The one lens I also need to factor in this budget is the EF 24-105mm f/4L IS USM.  I feel this is a good travel/recreational lens that will also work great for  head shots and fashion shots in the studio?  
-----

My main concern is getting the proper lens for shooting fine jewelry as this is very new to me.

I am also seeking advice for the ideal lighting setup.  I would love to keep things as DIY as possible.

To get an idea of the style and size of her jewelry please visit her old...soon to be renovated website..AndreaFohrman.com

----

Thanks so much for helping out the new guy around here.  I look forward to hearing some feedback and making this great investment.  This assignment is truly a great opportunity for me to step my game up in this awesome world of photography!

Thanks a million!!

-Sean B.


----------



## JamesMason (Aug 30, 2009)

Not to sound harsh but multiply that figure by about 4 to get  what you want. Lights aint cheap and neither is glass.

Secondly you cant just buy a crap loada gear and expect amazing results, take some time to learn, spend the cash on a course perhaps ?

Dont mean to put a damper on things but you cant go out and buy a saw and become a carpenter overnight


----------



## CxThree (Aug 30, 2009)

Honestly, you can get that type of result fairly cheaply. Take a look at strobist.com. In fact, here's a link to some small photography shots he did with just a cardboard box and some speedlites. 

Strobist: Food Photography Made Easy: The Lunch Box

You can spend a ton on lighting. For some people, it's necessary. For what you are looking to do, I personally think it's not something you need. You can get great results with some minimal investment. 

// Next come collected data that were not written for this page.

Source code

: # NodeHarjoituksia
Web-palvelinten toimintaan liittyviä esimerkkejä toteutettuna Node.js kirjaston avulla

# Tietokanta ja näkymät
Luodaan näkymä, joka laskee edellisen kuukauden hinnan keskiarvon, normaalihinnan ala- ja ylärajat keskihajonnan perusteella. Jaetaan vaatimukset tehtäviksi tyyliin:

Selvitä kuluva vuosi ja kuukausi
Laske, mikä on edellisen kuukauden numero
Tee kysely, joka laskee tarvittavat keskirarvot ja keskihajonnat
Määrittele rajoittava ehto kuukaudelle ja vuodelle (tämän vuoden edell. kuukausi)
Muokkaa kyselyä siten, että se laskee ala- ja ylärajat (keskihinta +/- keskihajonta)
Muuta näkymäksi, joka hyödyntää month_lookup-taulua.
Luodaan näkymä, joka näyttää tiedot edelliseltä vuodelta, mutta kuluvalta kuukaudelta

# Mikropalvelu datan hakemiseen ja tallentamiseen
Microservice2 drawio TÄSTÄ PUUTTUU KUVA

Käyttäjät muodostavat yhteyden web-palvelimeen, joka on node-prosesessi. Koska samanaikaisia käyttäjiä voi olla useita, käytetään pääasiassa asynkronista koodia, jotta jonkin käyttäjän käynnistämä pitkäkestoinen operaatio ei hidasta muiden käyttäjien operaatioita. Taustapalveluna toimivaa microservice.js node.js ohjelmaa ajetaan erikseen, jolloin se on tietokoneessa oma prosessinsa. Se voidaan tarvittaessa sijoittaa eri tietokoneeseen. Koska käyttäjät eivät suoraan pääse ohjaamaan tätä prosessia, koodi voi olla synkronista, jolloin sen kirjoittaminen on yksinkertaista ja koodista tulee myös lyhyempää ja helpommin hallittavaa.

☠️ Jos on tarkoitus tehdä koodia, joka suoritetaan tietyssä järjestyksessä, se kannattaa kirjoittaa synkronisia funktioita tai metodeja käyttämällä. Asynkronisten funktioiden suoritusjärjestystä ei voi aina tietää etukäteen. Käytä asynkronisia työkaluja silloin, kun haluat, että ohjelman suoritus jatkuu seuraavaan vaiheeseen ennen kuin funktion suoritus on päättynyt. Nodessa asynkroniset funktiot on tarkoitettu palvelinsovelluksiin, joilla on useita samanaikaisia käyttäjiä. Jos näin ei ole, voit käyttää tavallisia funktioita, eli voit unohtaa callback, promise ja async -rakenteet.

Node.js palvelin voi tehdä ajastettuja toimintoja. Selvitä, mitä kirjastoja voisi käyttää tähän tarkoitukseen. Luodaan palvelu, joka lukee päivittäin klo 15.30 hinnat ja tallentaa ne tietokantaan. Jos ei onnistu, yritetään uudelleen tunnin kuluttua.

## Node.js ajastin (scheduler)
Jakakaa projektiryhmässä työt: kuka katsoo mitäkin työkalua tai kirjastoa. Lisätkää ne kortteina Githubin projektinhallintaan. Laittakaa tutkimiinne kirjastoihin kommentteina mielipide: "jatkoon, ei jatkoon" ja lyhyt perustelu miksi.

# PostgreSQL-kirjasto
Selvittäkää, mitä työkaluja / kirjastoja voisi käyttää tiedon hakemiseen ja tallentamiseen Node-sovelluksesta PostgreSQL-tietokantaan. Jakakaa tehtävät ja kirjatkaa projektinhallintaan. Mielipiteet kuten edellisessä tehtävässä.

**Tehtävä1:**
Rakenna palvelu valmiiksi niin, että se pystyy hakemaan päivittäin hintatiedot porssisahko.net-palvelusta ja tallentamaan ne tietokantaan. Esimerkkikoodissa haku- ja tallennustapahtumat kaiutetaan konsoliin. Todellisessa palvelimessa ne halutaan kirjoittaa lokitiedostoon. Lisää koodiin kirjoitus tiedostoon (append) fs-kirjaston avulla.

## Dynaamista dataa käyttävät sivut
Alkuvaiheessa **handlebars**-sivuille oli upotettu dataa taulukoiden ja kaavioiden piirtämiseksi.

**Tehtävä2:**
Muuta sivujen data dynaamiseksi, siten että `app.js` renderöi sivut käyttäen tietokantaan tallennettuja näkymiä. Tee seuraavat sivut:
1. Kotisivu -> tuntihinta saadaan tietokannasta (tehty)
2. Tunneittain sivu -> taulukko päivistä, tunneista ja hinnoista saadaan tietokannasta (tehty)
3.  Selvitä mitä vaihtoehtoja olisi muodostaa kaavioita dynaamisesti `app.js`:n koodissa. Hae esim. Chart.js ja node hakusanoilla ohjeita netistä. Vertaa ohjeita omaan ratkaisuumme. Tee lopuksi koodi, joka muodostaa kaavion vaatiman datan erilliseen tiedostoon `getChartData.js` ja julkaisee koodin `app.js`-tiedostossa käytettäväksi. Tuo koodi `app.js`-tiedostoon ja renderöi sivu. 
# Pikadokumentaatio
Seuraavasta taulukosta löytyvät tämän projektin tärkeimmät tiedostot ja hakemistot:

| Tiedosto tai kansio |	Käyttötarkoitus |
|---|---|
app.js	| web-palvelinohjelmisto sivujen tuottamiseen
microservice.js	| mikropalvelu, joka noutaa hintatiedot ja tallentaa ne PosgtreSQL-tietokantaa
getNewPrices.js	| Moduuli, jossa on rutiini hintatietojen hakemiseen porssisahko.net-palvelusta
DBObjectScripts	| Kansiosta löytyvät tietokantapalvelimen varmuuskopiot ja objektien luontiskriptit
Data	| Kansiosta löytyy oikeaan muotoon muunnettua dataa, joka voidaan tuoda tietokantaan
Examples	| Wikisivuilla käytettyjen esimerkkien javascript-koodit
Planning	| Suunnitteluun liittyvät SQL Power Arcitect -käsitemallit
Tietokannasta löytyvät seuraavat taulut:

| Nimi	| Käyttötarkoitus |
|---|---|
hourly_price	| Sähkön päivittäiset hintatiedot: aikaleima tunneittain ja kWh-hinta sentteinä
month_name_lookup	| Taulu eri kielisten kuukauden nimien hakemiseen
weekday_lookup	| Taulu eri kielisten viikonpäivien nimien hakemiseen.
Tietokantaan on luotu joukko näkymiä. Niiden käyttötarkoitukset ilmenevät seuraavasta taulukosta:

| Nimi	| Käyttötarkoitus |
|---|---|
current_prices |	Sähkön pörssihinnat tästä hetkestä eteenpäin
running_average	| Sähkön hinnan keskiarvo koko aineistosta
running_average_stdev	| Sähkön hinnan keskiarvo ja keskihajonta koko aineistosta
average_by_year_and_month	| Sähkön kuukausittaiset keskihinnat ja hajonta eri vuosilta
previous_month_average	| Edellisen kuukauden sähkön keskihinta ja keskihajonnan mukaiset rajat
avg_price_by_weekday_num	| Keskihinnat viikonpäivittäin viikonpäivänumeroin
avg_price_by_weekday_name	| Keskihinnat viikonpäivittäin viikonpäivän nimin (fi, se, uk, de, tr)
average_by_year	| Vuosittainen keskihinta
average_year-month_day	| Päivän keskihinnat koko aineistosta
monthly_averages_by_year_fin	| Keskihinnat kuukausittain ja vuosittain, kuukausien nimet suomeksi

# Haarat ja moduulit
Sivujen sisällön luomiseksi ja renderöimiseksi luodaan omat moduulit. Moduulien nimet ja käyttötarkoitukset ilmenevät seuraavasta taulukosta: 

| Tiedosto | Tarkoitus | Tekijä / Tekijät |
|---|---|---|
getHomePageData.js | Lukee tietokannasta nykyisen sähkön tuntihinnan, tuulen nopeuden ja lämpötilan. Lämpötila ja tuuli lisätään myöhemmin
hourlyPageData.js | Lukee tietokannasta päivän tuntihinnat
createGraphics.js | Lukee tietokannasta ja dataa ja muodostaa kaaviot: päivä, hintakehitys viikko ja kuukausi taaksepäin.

While at strobist.com, check out his lighting 101 and lighting 102 modules. That will get you started. 

For reference, I have a full set of GOOD lights. My speedotron setup is the same one I see in lots of studios. However, I rarely set it up anymore. I tend to travel lightly and use speedlites to get some good results. If I need my full setup, I have it. However, I highly doubt I would get that out to shoot small rings and other items of that size. You can buy a small photo tent (Or use an old box with some tracing paper) and use some speedlites to get the same results you posted above.

also, as for lenses, I agree with you on the 24-105.  I have it and love it.  You may also want to consider something like the 70-200 F2.8 and a good prime like the 50mm 1.4.  That mix will give you good coverat.  The 70-200 is a great portrait lens too.  Depending on the size of the stuff you shoot a decent macro lens may enter the picture.  Something like the 100mm macro, but I would hold off on that.  Canon is rumored to be upgrading it to an L series lens in September.


----------



## BEHMER (Aug 30, 2009)

I do understand that Lights and glass are not cheap which is why I am trying to get away with just getting one lens on along with my 24-105.

I can get the 5D and the 24-105 for about $3,400

This leaves me $1,600 for the macro lens, some lights, fabric and other materials to make some DIY Soft boxes and a makeshift studio setup.

I know that it will take time to learn this new camera (coming from 7 years with Nikon D-SLR's) but I am pretty confident I will catch on quick and start producing acceptable results for the client.  I am not amateur to photography just to product/studio/macro type situations.

I get very consumed by each client/project so I will certainly be doing my share of reading/expermenting/posting to the forum till I can get the job done right.

I just really want to make sure I get the right lens for the job since that is such a vital piece.  I can more or less play with different lighting rigs as I try to imitate the results of the attached photo above.

Thanks for you honest input though.

-Sean


----------



## JamesMason (Aug 30, 2009)

Sorry if i went off a bit, your post sounded as tho you had woken up this morning and thought i know, today ill become a photog. I would make a decent macro your top prority,   And get/make a small light tent.


----------



## inTempus (Sep 18, 2009)

You might check into an extension tube for your 24-105.  It's a lower cost alternative to a $1k macro lens.


----------



## Antithesis (Sep 18, 2009)

There are plenty of good macro's out there. Sigma, Tamron and Canon all have excellent offerings, and they tend to be among the sharpest lenses. I'd probably look at something in a short telephoto range. Something like:

Sigma AF 70mm f/2.8 EX DG macro (Canon) - Review / Test Report

For lighting, go to strobist like CxThree suggested (strobist.blogspot.com). You can buy a lightbox for cheap and then light it with a few strobes. You can also add different effects using just flashes and shoot-through umbrellas, but its all covered on strobist. 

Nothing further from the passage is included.